China's share of the world's total exports might decline for the first time in 16 years in 2012 because of weaker world demand and a stronger yuan, an expert from the country's top think tank said on Monday.

"Although 'Made-in-China' products are still the most competitive in the global market, the risk is that (the country's) share of the global export market may shrink," said Zhang Qizi, assistant director of the Institute of Economics at the Chinese Academy of Social Sciences (CASS).

The share of the nation's exports in the world's total grew from 4.3 percent in 2001, when China joined the World Trade Organization, to 10.3 percent in 2010.

Growth momentum slowed after the global downturn in 2008, but there could still be an increase in the share for 2011, Zhang said.

A decline next year would be the first since 1996. Zhang noted the uncertainties developing for the coming year and the declining competitiveness of China's exports amid the global downturn.

Anticipated weak growth rates in the United States and Europe pose large obstacles to China's exports and may trigger more protectionism against Chinese products, Zhang said.

According to the CASS outlook for China's 2012 industrial competitiveness, exports of resource- and labor-intensive products will remain the most competitive in China's export structure.

These Chinese exports account for 34 percent of all world exports in this category and are still increasing rapidly.

Although experts urged China to attach more importance to the service sector in its economic transition, the country's service-sector exports account for less than 5 percent of the global market, equivalent to one-third of the US level.

The CASS forecast comes as the country awaits the results of the 2011 Central Economic Work Conference, which will analyze the international and domestic economic situations and map out plans for economic development during 2012.

Ahead of the conference, President Hu Jintao said last week that China will continue to balance efforts to "ensure stable and relatively fast economic growth, while adjusting the economic structure and regulating inflationary expectations next year".

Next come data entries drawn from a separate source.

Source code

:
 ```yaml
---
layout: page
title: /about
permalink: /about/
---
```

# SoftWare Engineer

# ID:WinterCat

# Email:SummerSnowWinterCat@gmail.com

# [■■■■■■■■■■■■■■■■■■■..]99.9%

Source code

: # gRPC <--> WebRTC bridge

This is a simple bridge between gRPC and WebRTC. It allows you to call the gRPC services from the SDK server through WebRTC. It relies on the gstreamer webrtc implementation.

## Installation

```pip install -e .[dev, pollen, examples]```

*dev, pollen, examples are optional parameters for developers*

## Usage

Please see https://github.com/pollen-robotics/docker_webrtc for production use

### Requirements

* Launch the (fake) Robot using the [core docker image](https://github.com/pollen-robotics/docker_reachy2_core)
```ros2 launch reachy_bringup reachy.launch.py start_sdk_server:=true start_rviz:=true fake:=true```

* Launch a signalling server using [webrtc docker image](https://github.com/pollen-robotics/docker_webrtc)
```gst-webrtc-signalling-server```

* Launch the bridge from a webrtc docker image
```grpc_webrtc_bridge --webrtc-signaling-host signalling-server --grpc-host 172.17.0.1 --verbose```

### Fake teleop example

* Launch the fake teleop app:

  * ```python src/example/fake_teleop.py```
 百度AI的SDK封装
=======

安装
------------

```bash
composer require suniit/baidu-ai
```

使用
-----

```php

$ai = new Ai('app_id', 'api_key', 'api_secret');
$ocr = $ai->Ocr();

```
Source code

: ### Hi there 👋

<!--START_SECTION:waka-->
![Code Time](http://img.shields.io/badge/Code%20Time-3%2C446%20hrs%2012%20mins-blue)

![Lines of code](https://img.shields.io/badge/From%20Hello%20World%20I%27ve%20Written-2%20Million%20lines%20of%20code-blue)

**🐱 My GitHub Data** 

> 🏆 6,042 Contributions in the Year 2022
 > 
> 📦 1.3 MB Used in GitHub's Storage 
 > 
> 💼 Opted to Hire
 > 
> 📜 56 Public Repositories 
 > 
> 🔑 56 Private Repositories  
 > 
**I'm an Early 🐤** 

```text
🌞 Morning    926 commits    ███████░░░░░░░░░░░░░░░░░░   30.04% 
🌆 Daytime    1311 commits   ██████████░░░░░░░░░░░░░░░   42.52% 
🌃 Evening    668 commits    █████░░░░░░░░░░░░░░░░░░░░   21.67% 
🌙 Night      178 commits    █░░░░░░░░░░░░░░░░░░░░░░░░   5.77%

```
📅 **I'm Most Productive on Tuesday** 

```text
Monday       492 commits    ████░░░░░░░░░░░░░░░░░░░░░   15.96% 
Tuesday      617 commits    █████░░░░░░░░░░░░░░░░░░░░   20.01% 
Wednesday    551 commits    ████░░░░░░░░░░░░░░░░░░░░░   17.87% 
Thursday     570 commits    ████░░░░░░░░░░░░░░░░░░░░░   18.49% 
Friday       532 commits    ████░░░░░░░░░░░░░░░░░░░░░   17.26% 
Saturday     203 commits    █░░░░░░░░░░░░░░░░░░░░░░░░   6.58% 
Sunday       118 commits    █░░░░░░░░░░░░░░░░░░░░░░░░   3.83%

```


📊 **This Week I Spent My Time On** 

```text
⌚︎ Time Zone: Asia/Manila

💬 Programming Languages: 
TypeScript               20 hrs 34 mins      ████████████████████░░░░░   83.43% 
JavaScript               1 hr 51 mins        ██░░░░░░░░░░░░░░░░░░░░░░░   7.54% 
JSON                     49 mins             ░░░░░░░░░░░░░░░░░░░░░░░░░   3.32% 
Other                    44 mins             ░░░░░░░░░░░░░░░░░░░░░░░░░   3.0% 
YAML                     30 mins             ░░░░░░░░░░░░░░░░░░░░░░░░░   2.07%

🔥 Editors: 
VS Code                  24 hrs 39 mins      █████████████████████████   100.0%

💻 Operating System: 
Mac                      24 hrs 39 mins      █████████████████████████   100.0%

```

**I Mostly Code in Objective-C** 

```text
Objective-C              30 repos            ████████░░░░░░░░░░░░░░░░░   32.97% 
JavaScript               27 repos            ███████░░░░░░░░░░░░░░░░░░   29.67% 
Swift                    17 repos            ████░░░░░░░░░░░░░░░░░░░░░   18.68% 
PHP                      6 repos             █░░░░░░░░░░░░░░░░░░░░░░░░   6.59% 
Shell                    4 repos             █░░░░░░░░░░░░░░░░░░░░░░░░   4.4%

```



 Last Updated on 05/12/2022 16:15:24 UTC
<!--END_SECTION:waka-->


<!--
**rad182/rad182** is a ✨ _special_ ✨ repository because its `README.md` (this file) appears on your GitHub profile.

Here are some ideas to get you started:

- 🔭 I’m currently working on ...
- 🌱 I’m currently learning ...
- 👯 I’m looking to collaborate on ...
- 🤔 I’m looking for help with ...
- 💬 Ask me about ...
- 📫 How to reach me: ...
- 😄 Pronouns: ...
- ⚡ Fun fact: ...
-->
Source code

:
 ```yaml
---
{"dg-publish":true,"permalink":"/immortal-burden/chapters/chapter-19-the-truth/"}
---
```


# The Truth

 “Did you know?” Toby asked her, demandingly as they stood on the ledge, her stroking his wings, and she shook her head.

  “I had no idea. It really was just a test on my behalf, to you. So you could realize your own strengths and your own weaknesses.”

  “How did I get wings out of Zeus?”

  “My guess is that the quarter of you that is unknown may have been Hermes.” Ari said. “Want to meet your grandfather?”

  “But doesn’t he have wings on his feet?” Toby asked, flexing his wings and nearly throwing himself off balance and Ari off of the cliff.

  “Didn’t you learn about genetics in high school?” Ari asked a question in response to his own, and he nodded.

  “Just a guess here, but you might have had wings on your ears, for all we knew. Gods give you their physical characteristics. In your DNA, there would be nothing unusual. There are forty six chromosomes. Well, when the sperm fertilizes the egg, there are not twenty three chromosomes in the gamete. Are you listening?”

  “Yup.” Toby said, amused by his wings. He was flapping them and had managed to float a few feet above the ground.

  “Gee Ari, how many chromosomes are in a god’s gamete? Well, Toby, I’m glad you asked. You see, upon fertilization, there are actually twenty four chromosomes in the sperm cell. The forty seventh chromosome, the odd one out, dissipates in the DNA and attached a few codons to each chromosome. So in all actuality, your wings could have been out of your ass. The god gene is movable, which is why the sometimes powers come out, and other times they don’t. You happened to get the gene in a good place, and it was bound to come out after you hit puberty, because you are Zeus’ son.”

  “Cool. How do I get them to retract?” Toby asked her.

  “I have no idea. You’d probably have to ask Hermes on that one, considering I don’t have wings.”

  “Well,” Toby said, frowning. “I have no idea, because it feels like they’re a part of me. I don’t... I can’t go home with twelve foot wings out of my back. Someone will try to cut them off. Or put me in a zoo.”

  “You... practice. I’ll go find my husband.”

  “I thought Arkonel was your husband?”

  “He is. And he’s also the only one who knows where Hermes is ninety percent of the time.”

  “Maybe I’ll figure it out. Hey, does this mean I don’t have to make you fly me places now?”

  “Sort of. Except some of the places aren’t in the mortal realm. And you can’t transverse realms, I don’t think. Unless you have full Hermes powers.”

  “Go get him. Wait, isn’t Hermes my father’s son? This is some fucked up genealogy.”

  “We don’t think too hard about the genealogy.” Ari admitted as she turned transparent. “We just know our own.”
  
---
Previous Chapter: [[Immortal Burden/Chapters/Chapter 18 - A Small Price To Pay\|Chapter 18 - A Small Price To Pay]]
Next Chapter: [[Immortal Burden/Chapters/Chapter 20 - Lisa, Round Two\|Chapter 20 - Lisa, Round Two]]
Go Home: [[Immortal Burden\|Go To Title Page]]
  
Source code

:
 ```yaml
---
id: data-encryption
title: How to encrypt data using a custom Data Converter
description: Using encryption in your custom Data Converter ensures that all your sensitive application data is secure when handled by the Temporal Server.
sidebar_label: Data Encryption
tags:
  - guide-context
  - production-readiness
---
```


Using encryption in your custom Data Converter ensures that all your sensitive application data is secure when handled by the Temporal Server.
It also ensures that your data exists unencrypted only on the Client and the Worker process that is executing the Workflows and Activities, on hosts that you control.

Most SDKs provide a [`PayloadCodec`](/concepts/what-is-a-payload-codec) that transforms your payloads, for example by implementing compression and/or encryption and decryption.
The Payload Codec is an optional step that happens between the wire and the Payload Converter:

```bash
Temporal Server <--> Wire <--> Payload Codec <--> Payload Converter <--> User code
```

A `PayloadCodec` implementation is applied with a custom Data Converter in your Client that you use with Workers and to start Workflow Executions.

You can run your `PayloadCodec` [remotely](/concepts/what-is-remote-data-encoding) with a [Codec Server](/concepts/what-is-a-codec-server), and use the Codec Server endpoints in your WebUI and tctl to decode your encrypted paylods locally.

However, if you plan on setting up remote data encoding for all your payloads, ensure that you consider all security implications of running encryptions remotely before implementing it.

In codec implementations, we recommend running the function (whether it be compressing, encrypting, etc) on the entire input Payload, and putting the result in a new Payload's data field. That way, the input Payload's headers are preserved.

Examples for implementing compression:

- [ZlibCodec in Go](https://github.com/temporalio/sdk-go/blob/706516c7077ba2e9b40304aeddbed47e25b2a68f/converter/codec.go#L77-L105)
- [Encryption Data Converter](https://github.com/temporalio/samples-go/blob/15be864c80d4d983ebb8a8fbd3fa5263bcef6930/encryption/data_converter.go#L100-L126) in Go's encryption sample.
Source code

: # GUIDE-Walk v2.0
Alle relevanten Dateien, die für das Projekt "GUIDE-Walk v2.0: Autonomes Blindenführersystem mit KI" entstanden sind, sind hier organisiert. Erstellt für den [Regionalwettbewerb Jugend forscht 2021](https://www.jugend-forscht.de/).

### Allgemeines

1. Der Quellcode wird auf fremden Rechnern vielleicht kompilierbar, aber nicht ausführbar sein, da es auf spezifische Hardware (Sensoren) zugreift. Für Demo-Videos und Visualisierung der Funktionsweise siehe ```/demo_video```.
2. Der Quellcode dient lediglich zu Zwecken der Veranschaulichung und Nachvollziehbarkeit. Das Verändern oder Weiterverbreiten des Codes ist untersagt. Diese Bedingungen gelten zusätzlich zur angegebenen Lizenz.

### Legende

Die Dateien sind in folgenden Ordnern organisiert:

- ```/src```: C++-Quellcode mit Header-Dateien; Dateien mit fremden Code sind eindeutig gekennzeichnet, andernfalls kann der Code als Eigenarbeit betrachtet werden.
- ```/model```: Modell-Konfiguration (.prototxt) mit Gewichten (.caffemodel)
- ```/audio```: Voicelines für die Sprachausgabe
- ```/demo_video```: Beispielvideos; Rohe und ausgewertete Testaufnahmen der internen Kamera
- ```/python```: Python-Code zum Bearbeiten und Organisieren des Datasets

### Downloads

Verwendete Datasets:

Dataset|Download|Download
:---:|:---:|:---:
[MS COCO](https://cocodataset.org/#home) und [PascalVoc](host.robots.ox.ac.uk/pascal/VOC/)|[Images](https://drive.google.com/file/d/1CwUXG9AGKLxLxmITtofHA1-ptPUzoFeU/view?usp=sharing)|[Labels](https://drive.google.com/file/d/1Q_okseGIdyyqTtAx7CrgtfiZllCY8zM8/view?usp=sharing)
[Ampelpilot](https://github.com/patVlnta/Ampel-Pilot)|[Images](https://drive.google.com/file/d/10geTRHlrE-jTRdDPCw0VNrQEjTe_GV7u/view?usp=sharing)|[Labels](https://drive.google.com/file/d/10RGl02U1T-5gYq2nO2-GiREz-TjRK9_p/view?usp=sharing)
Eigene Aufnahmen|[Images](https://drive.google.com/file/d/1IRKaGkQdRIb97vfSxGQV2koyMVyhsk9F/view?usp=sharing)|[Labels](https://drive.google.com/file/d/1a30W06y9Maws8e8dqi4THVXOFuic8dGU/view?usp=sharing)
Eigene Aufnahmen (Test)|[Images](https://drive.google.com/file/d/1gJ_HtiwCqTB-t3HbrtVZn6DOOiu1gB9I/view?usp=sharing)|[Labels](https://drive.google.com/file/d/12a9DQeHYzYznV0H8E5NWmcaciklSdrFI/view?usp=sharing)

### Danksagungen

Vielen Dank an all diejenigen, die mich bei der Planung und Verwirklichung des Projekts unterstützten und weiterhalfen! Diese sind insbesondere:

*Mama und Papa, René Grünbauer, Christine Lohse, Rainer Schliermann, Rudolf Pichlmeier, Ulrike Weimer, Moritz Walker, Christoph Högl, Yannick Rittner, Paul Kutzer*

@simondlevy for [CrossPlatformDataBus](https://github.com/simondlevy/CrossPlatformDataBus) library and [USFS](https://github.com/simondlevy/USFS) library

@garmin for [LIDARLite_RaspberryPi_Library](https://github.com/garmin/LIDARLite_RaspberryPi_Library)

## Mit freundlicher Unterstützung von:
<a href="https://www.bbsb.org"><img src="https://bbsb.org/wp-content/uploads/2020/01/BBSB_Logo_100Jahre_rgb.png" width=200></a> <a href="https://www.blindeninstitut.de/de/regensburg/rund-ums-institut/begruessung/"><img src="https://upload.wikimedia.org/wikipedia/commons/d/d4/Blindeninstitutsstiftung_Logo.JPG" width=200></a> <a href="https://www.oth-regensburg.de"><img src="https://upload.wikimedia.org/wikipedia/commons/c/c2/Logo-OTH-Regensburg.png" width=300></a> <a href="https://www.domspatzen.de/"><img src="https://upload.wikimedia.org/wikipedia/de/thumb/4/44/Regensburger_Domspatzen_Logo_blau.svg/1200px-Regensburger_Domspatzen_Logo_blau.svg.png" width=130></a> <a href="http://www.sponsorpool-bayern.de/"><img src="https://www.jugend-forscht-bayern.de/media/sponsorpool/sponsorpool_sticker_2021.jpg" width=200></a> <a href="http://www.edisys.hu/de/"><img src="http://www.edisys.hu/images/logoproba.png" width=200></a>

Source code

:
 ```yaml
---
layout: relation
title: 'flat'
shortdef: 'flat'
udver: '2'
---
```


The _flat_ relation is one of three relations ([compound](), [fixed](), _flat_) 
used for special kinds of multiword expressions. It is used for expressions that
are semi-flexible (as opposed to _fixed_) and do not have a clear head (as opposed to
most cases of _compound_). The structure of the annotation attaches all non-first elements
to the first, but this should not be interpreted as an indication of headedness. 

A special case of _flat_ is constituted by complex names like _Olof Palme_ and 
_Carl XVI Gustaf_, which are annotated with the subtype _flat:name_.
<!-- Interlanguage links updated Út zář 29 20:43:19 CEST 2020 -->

There are signs of a policy shift as increases in the consumer price index, a key inflation gauge, eased to 4.2 percent in November from this year's peak of 6.5 percent in July. Still, uncertainties remain in the nation's policy formulation process.

"The index may rebound in the last month of 2011 and until the Lunar New Year next year because of increasing demand for the festival," Zhou Wangjun, deputy chief of the price department of the National Development and Reform Commission, the top economic planner, told China Central Television on Monday.

Lunar New Year falls in late January, 2012.

There could also be more export deliveries at the end of 2011, ahead of Lunar New Year, perhaps sending "deceiving" data indicating strong exports, said Wang Tao, head of China economic research at UBS Securities Co Ltd, in a research note.

But Wang affirmed that China's trade surplus would narrow further in the coming months, and the amount will drop to an estimated $150 billion compared with $182 billion in 2010.

"This has caused foreign exchange reserves to accumulate slower than market predictions and changed the appreciation expectations for the yuan," Wang said.